Phyllis Tickle and other scholars of religion have theorized that every 500 years, there is a great upheaval within Christianity. Luminaries like Brian McLaren have tried to map the whys and hows of navigating an upheaval, noting that we are currently in the midst of one.

However, how much does this historical understanding actually impact the devout churchgoer, or the doubter who has stopped going? Curveball by Peter Enns speaks to both of these audiences and more, as it addresses what to do when experience challenges faith. Enns, who is known for his deep and nonetheless practical understanding of the Bible, mixes memoir and argument to convince Christians and Christian-adjacent individuals that change and deconstruction are all part of the tradition, and all part of the revolutionary message of Jesus.

If you’re not familiar with the term “deconstruction,” we should start there. The word has, in Christian circles, taken on some of the absurd complexity of “woke”: it can be spit with scorn or boasted with pride. It sounds a note of hope for some, a note of despair for others. I came across the term as a “trend” on Tik Tok, but I, like all queer Christians, had been deconstructing before anyone named it; when your church erects a wall between your experience and your God, you have to take a good hard look at the bricks.

In the tradition of Tickle and McLaren, Enns frames “curveballs,” or crises of faith, not as disruptions but as opportunities for faith to grow. Even more, Enns encourages us to see crises of faith as God-ordained; he muses, “God upsetting my view of God – isn’t that something?”

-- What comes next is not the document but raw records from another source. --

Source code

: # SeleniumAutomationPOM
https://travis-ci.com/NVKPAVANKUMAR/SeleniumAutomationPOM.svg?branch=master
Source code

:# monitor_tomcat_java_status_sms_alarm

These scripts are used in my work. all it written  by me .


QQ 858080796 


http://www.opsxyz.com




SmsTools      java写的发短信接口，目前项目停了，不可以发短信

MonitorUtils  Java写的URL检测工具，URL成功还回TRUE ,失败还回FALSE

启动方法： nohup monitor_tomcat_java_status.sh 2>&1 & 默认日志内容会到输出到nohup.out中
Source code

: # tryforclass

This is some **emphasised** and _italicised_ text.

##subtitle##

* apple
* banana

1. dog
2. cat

The book addresses many sources of faith crisis for 21st century Christians — everything from the insupportable doctrine of original sin to scientific discoveries and discoveries about the expressions of gender and sexuality. For each Enns offers a history of adaptation that begins with the ancient text and continues to this day. “And I can't stress enough,” he writes, “that the Christian faith is what it is because of the adjustments the New Testament writers made to their own ancient Jewish tradition. In other words, Christianity is not a purely Biblical religion but a living adaptive tradition of the ancient Biblical witness.”

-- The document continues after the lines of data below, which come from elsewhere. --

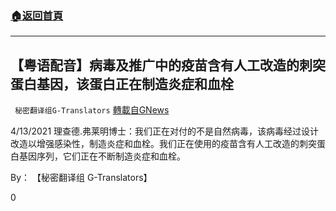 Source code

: ###  [:house:返回首頁](https://github.com/ourhimalayas/txt)
---

## 【粤语配音】病毒及推广中的疫苗含有人工改造的刺突蛋白基因，该蛋白正在制造炎症和血栓
` 秘密翻译组G-Translators` [轉載自GNews](https://gnews.org/zh-hans/1126931/)

4/13/2021 理查德.弗莱明博士：我们正在对付的不是自然病毒，该病毒经过设计改造以增强感染性，制造炎症和血栓。我们正在使用的疫苗含有人工改造的刺突蛋白基因序列，它们正在不断制造炎症和血栓。

By： 【秘密翻译组 G-Translators】

0
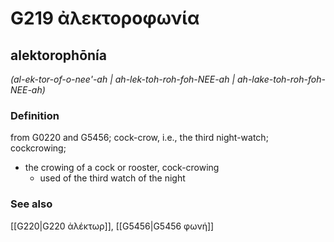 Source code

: # G219 ἀλεκτοροφωνία

## alektorophōnía

_(al-ek-tor-of-o-nee'-ah | ah-lek-toh-roh-foh-NEE-ah | ah-lake-toh-roh-foh-NEE-ah)_

### Definition

from G0220 and G5456; cock-crow, i.e., the third night-watch; cockcrowing; 

- the crowing of a cock or rooster, cock-crowing
  - used of the third watch of the night

### See also

[[G220|G220 ἀλέκτωρ]], [[G5456|G5456 φωνή]]
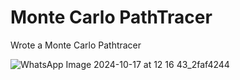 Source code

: # Monte Carlo PathTracer
Wrote a Monte Carlo Pathtracer

![WhatsApp Image 2024-10-17 at 12 16 43_2faf4244](https://github.com/user-attachments/assets/bd84e186-8512-4ea1-a025-fa0426ac3807)
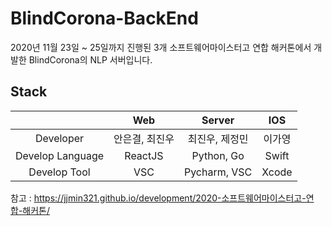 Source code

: # BlindCorona-BackEnd
2020년 11월 23일 ~ 25일까지 진행된 3개 소프트웨어마이스터고 연합 해커톤에서 개발한 BlindCorona의 NLP 서버입니다.

## Stack
|                      | Web     | Server | IOS | 
|:--------------------:|:---------------:|:------------------:|:------------------:|
| Developer | 안은결, 최진우 | 최진우, 제정민 | 이가영     |
| Develop Language | ReactJS| Python, Go| Swift     |
| Develop Tool     | VSC  | Pycharm, VSC | Xcode    |

참고 : https://jjmin321.github.io/development/2020-소프트웨어마이스터고-연합-해커톤/
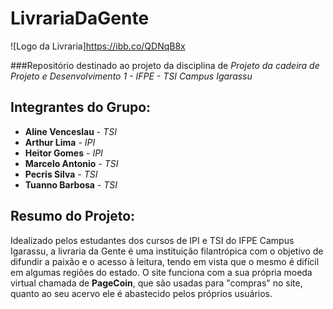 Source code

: # LivrariaDaGente
  ![Logo da Livraria]https://ibb.co/QDNqB8x
  
###Repositório destinado ao projeto da disciplina de *Projeto da cadeira de Projeto e Desenvolvimento 1 - IFPE - TSI  Campus Igarassu*

## Integrantes do Grupo:
- **Aline Venceslau** - *TSI*
- **Arthur Lima** - *IPI*
- **Heitor Gomes** - *IPI*
- **Marcelo Antonio** - *TSI*
- **Pecris Silva** - *TSI*
- **Tuanno Barbosa** - *TSI*

## Resumo do Projeto:
Idealizado pelos estudantes dos cursos de IPI e TSI do IFPE Campus Igarassu, a livraria da Gente é uma instituição filantrópica com o objetivo de difundir a paixão e o acesso à leitura, tendo em vista que o mesmo é difícil em algumas regiões do estado. O site funciona com a sua própria moeda virtual chamada de **PageCoin**, que são usadas para "compras" no site, quanto ao seu acervo ele é abastecido pelos próprios usuários.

Each time Enns outlines another part of the history of adaptation, the possibilities of Christianity seem more and more expansive and liberatory. As the United Church of Christ likes to say, “God is still speaking.”

And that God, Enns insists is, more than anything, mysterious: “Our creation is a cosmic curveball that challenges the notions of God we are familiar with rather than confirming them. . . . [W]e need a Creator God who outmatches the expansive, dynamic creation — a Creator who out-mysteries the mystery of the creation.”

This insistence on mystery restores to the divine a crucial element so evident in scripture and experience, and so absent in many religious institutions. “Looking back,” Enns reflects, “I am horrified that I was never taught to allow what we have come to know about the universe to bleed into my understanding of God.” To engage with this aspect of God, try these practices on X–the Mystery.

Enns’ writing is so accessible and practical that it is disarming. Curveball is at once a book for your conservative, evangelical uncle who believes in the “unchanging and inerrant Word of God”; your kids or grandkids who have decided church is irrelevant; and the church leaders who ensure its irrelevance, all while complaining about low attendance or the threat of deconstruction. It is for anyone who is afraid of the changing landscape of faith and anyone who desperately needs to believe change is on the horizon.